In the last chapter, we saw how an HTTP connection is upgraded to a WebSocket connection using the WebSocket handshake.

In this chapter, we will understand the WebSocket frame format and how to parse it.

What we will cover here

  • WebSocket frame format
  • How to parse a WebSocket frame
  • How to send and receive messages in real-time
  • I have only covered how to parse text data.

Visualizing WebSocket Frames

I built a WebSocket Frame Visualiser that shows how frames are constructed at the byte level.

Using this tool, you can:

  • Toggle FIN, opcode, and mask bits
  • Experiment with payload lengths
  • See how extended payload lengths work
  • Build intuition for how frames look on the wire

Understanding the WebSocket Frame Structure

  • Frame size: 2 bytes are one frame
  • Payload length
    • If 7 bits result in <= 125, then it is the payload length Image-Pieces
    • If 7 bits result in 126, then need to read next 2 bytes to get the payload length Image-Pieces
    • If 7 bits result in 127, then need to read next 8 bytes to get the payload length. In this example we are not covering this case. Image-Pieces
  • Fin bit (0th bit)
    • If 1, then it is the last frame
    • If 0, then it is not the last frame
  • Reserved bits (1st, 2nd and 3rd bit)
    • 1: reserved
    • 0: not reserved
  • Opcode (4 bits)
    • 0: continuation frame
    • 1: text frame
    • 2: binary frame
    • 3: close frame
    • 4: ping frame
    • 5: pong frame
  • Mask bit (7th bit): Indicates if payload is masked.
    • 1 = masked (required for client-to-server)
    • 0 = not masked (server-to-client)

How to parse a WebSocket frame

A WebSocket connection is a byte stream, not a message stream. Data can arrive in partial chunks, full frames, or multiple frames together.

Because of this, frame parsing always happens in stages.

Full code: https://github.com/Saurabh-kayasth/websocket-from-scratch/blob/master/src/WebSocketFrameParser.ts

1. Reading the Base Header

The parser first waits until at least 2 bytes are available.

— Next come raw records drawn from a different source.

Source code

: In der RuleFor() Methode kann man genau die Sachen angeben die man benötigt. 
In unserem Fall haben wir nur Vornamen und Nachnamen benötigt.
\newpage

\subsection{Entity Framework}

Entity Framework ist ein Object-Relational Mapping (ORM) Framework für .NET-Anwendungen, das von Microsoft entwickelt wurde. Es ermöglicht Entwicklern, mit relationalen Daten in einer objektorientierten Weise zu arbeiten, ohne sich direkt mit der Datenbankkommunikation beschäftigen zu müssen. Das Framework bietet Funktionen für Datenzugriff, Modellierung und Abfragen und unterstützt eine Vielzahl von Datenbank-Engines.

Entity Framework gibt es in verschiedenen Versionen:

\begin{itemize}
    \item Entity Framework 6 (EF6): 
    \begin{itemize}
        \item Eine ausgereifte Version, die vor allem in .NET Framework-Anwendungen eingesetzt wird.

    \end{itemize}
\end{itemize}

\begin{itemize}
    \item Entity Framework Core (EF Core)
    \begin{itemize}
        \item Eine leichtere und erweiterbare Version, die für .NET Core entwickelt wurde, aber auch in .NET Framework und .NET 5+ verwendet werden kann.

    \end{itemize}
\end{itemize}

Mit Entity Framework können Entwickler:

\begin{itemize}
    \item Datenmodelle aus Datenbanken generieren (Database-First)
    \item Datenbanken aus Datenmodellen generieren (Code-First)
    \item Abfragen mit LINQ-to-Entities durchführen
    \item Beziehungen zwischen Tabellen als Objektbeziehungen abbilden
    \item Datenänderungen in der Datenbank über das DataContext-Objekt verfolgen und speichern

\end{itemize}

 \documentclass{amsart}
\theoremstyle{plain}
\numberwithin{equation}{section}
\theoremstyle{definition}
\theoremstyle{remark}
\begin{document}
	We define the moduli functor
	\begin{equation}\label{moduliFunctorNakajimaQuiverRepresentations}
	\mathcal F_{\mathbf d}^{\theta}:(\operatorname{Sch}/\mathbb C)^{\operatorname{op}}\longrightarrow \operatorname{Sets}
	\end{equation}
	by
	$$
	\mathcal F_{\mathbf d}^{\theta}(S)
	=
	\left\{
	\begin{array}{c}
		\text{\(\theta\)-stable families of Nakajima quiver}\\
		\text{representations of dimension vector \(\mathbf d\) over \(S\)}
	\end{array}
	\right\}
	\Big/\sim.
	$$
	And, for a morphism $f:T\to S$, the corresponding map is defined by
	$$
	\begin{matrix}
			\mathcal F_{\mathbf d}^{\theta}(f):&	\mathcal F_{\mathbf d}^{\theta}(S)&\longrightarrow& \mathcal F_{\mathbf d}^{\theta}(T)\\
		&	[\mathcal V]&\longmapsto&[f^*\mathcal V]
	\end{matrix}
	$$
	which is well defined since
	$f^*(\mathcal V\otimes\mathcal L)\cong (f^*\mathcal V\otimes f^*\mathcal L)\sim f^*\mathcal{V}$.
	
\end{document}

These two bytes decide how the rest of the frame should be interpreted.

const fin = (byte1 & 0x80) !== 0;
const opcode = byte1 & 0x0f;
const masked = (byte2 & 0x80) !== 0;
const payloadLength = byte2 & 0x7f;

At this point, we know:

  • Whether the frame is final
  • What type of frame it is
  • Whether masking is applied
  • How payload length should be resolved

2. Resolving the Actual Payload Length

The 7-bit payload length field can either be:

  • The actual payload size
  • Or a signal that the real size is stored next
if (payloadLength === 126) {
  actualLength = buffer.readUInt16BE(offset);
}

This design keeps small messages efficient while still supporting large payloads.

3. Reading the Masking Key

For client-to-server frames, masking is mandatory.

If the mask bit is set, the next 4 bytes are read as the masking key.

const maskKey = buffer.subarray(offset, offset + 4);

4. Extracting and Unmasking the Payload

Once the payload length is known, the payload bytes are read.

If the frame is masked, each byte is unmasked using XOR.

payload[i] = payload[i] ^ maskKey[i % 4];

After this step, the payload represents the original application data.

5. Handling the Parsed Frame

Once decoded, frames are handled based on their opcode:

  • Text and binary frames → application data
  • Ping frames → must be answered with pong
  • Close frames → connection shutdown

Control frames are handled immediately and are not part of the application layer.

6. See It in Action

  1. Open the browser console and run the following code:
const ws = new WebSocket('ws://localhost:5000');
  1. Observe the console output to see the parsed frames. Image-Pieces

Summary

In this chapter, we have seen how to parse a WebSocket frame and understand the frame format.

We have also seen how to send and receive messages in real-time.